After meeting at Lincoln-Sudbury High School in Massachusetts in the ‘70s, John Flansburgh and John Linnell move into the same apartment building in New York. They start to record together and make their live debut in Central Park. In an interview, Linnell claims the show, where the duo played performed as El Groupo de Rock and Roll, took place on January 23 with 23 people attending. The band played 23 songs, they were paid 23 dollars, and Linnell was 23 at the time. The Johns had recorded some experimental tape projects during their high school days and Linnell was a member of the Mundanes and the Baggs during his college years while Flansburgh was in the Blackouts, but it wasn't until the move to New York that They Might Be Giants are born. The band's name was taken from a 1971 George C. Scott movie, where a deluded man believes he is Sherlock Holmes.

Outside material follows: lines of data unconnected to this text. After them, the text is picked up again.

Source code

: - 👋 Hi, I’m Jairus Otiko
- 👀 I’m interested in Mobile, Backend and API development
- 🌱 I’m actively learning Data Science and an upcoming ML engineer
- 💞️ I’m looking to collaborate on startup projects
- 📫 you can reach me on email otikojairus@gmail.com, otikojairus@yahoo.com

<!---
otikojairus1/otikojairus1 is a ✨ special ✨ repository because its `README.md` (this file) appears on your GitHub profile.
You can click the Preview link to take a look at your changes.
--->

After a couple of years of touring, the Johns face an involuntary hiatus when Flansburgh's apartment is broken into and all his equipment is stolen, and Linnell falls off his bike while working as a messenger and breaks his wrist. They continue to record but need a new method of distribution because they can't play live, so they come up Dial-A-Song. By dialling 718-387-6962, callers could hear a new song every day on Flansburgh's answering machine. Not only does it get them exposure (more than 100 calls a day at one point), it would later lead to their first record deal. "It had more to do with what we could afford to do than what we wanted to do," Flansburgh says now. "It didn't requite much more than buying the answering machine to start it up and that made it very appealing." In the early days, callers can leave a message, providing much fodder for recordings. On the She Was A Hotel Detective EP, one caller discusses at length the mystery of They Might Be Giants. The service still exists, both by telephone and as a website, and is still as popular as ever — expect to hear the busy signal. "We kept going after the first couple of years because we didn't want anyone to think we were just chickening out, but over the years it's made us fearless about giving our music away."

The band's first release is a one-sided, two-song flexidisc called The Wiggle Diskette. They distribute it by attaching it to telephone poles and street signs around Manhattan. It is quickly followed by their 23-song demo tape. Most of these songs end up appearing on the band's first two albums in a different form, but the band's unique combination of guitar, accordion and drum machine is very much on display. Their live shows continued to draw an enthusiastic audience. At one show in Milwaukee, the Johns invite a sluggish audience to get up and dance with them during "The Famous Polka"; the crowd, standing on a covered orchestra pit, is too much and it collapses but no one is seriously injured.

1986 to 1987
After signing to New Jersey's Bar None Records, the Johns release their self-titled debut, called The Pink Album by fans for its cartoony cover art with the two Johns riding along the Toddler Hiway, as described in the song of the same name. While gaining a cult following in North America, the album is warmly embraced in Europe, where they become a popular live act. Nearly a year later, U.S. college stations notice "Don't Let's Start," a song the band themselves don't think is anything special. "We're a pretty un-neurotic band, but one place where we have a real blind spot is trying to figure out the relative merits of songs. For the first six months, we had no real idea that ‘Don't Let's Start' was any more viable than anything else — then it took off." "Don't Let's Start" becomes a hit on VH1, and works its way up the UK Indie Charts. It remains one of the band's most requested songs, although they don't play it frequently anymore.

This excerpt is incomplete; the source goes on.